In this week's Weekly, we review our top 4 Tech Stocks worth considering. We own shares of all four of the top 4 (we own three in our diversified Blue Harbinger Disciplined Growth strategy, and one in our diversified Blue Harbinger Income Equity strategy). Tech stocks have been beat up since the November election. Without further ado, here is the list...
5. Apple (AAPL)
It’s still not too late to consider Apple as it transitions from an aggressive growth company to a value play (Warren Buffett’s Berkshire Hathaway is a large shareholder now). Apple has so much cash, an attractive dividend, continued growth potential, and an impressive long-term revenue stream. What’s not to like?...
4. Accenture (ACN)
Accenture has more room to run. This is not a company about any particular leader or product. It’s about a persisting culture of innovation and change driven by smart hard-working open-minded people around the world. Accenture has no debt, a decent dividend yield (2%), and a backlog of business and continued long-term growth potential. We own Accenture in our Disciplined Growth portfolio.

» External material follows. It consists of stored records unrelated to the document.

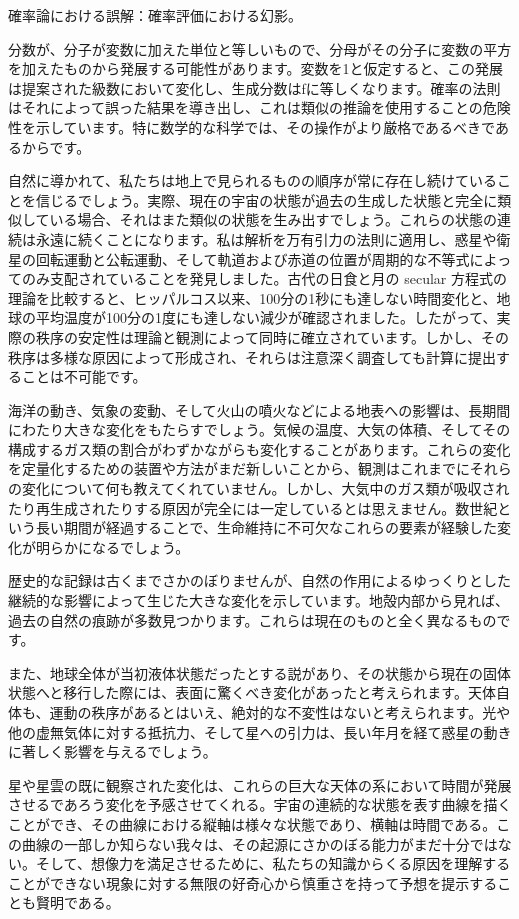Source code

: \documentclass[a4paper,11pt,openany]{ltjsbook}
\begin{document}
確率論における誤解：確率評価における幻影。

分数が、分子が変数に加えた単位と等しいもので、分母がその分子に変数の平方を加えたものから発展する可能性があります。変数を1と仮定すると、この発展は提案された級数において変化し、生成分数はfに等しくなります。確率の法則はそれによって誤った結果を導き出し、これは類似の推論を使用することの危険性を示しています。特に数学的な科学では、その操作がより厳格であるべきであるからです。

自然に導かれて、私たちは地上で見られるものの順序が常に存在し続けていることを信じるでしょう。実際、現在の宇宙の状態が過去の生成した状態と完全に類似している場合、それはまた類似の状態を生み出すでしょう。これらの状態の連続は永遠に続くことになります。私は解析を万有引力の法則に適用し、惑星や衛星の回転運動と公転運動、そして軌道および赤道の位置が周期的な不等式によってのみ支配されていることを発見しました。古代の日食と月の secular 方程式の理論を比較すると、ヒッパルコス以来、100分の1秒にも達しない時間変化と、地球の平均温度が100分の1度にも達しない減少が確認されました。したがって、実際の秩序の安定性は理論と観測によって同時に確立されています。しかし、その秩序は多様な原因によって形成され、それらは注意深く調査しても計算に提出することは不可能です。

海洋の動き、気象の変動、そして火山の噴火などによる地表への影響は、長期間にわたり大きな変化をもたらすでしょう。気候の温度、大気の体積、そしてその構成するガス類の割合がわずかながらも変化することがあります。これらの変化を定量化するための装置や方法がまだ新しいことから、観測はこれまでにそれらの変化について何も教えてくれていません。しかし、大気中のガス類が吸収されたり再生成されたりする原因が完全には一定しているとは思えません。数世紀という長い期間が経過することで、生命維持に不可欠なこれらの要素が経験した変化が明らかになるでしょう。

歴史的な記録は古くまでさかのぼりませんが、自然の作用によるゆっくりとした継続的な影響によって生じた大きな変化を示しています。地殻内部から見れば、過去の自然の痕跡が多数見つかります。これらは現在のものと全く異なるものです。

また、地球全体が当初液体状態だったとする説があり、その状態から現在の固体状態へと移行した際には、表面に驚くべき変化があったと考えられます。天体自体も、運動の秩序があるとはいえ、絶対的な不変性はないと考えられます。光や他の虚無気体に対する抵抗力、そして星への引力は、長い年月を経て惑星の動きに著しく影響を与えるでしょう。


星や星雲の既に観察された変化は、これらの巨大な天体の系において時間が発展させるであろう変化を予感させてくれる。宇宙の連続的な状態を表す曲線を描くことができ、その曲線における縦軸は様々な状態であり、横軸は時間である。この曲線の一部しか知らない我々は、その起源にさかのぼる能力がまだ十分ではない。そして、想像力を満足させるために、私たちの知識からくる原因を理解することができない現象に対する無限の好奇心から慎重さを持って予想を提示することも賢明である。
\end{document}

3. International Business Machines (IBM)
We know, everyone likes to decry IBM as a dying innovation-less behemoth, but the reality is this company has an amazing competitive advantage with its enormous (albeit slowly shrinking) legacy business that enables it to interact with customers and generate new business. Plus, IBM’s nuanced hybrid cloud and cloud services business is growing. IBM was late to the cloud dock, but certainly did not miss the boat. This stock has a big dividend and it is clearly undervalued in our view. We own IBM in our Blue Harbinger Income Equity portfolio.
2. Paylocity (PCTY)
This incredible revenue growth machine is volatile, and the high volatility is creating a very attractive entry point right now. The company offers cloud-based payroll and human-capital management software services for mid-sized companies. It’s spending very heavily to grow now, but eventually it will get acquired (at a huge premium) or it will reach a point where the heavy spending on growth stops, and Paylocity turns into an amazing cash cow. We own this one in our Blue Harbinger Disciplined Growth portfolio.
1. Facebook (FB)
Facebook has received some bad press lately with regards to fears of slowing growth, fake news, and unfriendly shareholder voting rights which have resulted in lawsuits. In our view, this has created a great buying opportunity (the price is down recently) for a company with unparalleled user information that can be used to customize advertisements in a way that makes advertisers happily open up their pocketbooks and spend heavily. These shares are going way up over the long-term. We own Facebook in our Blue Harbinger Disciplined Growth portfolio.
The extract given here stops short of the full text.